Supplied records —
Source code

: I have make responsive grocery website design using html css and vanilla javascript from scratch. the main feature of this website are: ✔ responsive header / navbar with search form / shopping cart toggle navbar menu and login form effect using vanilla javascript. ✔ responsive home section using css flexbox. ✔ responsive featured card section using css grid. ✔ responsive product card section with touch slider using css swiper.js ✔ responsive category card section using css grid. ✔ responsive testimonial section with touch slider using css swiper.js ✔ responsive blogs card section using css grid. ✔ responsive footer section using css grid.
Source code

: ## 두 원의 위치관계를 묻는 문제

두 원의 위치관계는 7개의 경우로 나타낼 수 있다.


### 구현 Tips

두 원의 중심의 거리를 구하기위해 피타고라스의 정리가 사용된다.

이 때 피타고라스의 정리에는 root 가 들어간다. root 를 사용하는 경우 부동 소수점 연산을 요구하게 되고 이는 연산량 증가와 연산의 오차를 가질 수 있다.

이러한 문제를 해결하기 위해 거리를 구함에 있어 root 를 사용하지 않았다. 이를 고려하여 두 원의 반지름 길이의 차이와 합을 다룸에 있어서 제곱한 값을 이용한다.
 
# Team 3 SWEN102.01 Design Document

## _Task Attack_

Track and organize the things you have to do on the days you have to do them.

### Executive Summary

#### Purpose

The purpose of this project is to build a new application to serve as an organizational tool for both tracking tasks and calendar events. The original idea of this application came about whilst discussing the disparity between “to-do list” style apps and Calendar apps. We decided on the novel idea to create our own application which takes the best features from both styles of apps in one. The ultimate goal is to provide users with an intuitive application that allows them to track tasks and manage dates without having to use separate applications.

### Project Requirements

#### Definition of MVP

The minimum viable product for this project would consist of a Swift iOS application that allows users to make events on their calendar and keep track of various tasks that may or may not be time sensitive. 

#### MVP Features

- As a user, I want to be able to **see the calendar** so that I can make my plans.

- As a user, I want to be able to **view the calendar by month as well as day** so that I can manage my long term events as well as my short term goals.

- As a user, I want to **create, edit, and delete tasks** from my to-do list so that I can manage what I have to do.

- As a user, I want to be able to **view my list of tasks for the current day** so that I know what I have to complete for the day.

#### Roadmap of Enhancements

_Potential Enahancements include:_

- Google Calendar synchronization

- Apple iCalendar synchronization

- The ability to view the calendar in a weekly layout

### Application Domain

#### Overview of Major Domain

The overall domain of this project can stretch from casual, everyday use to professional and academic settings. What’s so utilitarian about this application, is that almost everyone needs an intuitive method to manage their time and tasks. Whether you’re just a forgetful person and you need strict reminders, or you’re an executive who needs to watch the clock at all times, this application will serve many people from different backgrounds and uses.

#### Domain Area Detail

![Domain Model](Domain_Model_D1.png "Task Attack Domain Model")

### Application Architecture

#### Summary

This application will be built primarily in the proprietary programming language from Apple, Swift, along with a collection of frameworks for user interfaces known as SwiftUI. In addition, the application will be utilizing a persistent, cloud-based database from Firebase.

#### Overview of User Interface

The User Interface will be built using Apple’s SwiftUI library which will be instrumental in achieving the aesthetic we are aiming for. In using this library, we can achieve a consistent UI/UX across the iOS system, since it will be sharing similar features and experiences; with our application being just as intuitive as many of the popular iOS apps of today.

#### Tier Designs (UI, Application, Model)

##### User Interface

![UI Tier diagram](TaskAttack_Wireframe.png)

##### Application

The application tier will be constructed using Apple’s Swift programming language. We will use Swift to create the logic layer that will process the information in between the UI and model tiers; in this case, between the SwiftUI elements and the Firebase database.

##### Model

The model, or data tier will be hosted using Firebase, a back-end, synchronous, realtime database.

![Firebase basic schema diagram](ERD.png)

Your objective —
Set down, unchanged, only those lines above that fall between the line with "- As a user, I want to **create, edit, and" and the line with "#### Summary", the two end lines included.

Reply —
- As a user, I want to **create, edit, and delete tasks** from my to-do list so that I can manage what I have to do.

- As a user, I want to be able to **view my list of tasks for the current day** so that I know what I have to complete for the day.

#### Roadmap of Enhancements

_Potential Enahancements include:_

- Google Calendar synchronization

- Apple iCalendar synchronization

- The ability to view the calendar in a weekly layout

### Application Domain

#### Overview of Major Domain

The overall domain of this project can stretch from casual, everyday use to professional and academic settings. What’s so utilitarian about this application, is that almost everyone needs an intuitive method to manage their time and tasks. Whether you’re just a forgetful person and you need strict reminders, or you’re an executive who needs to watch the clock at all times, this application will serve many people from different backgrounds and uses.

#### Domain Area Detail

![Domain Model](Domain_Model_D1.png "Task Attack Domain Model")

### Application Architecture

#### Summary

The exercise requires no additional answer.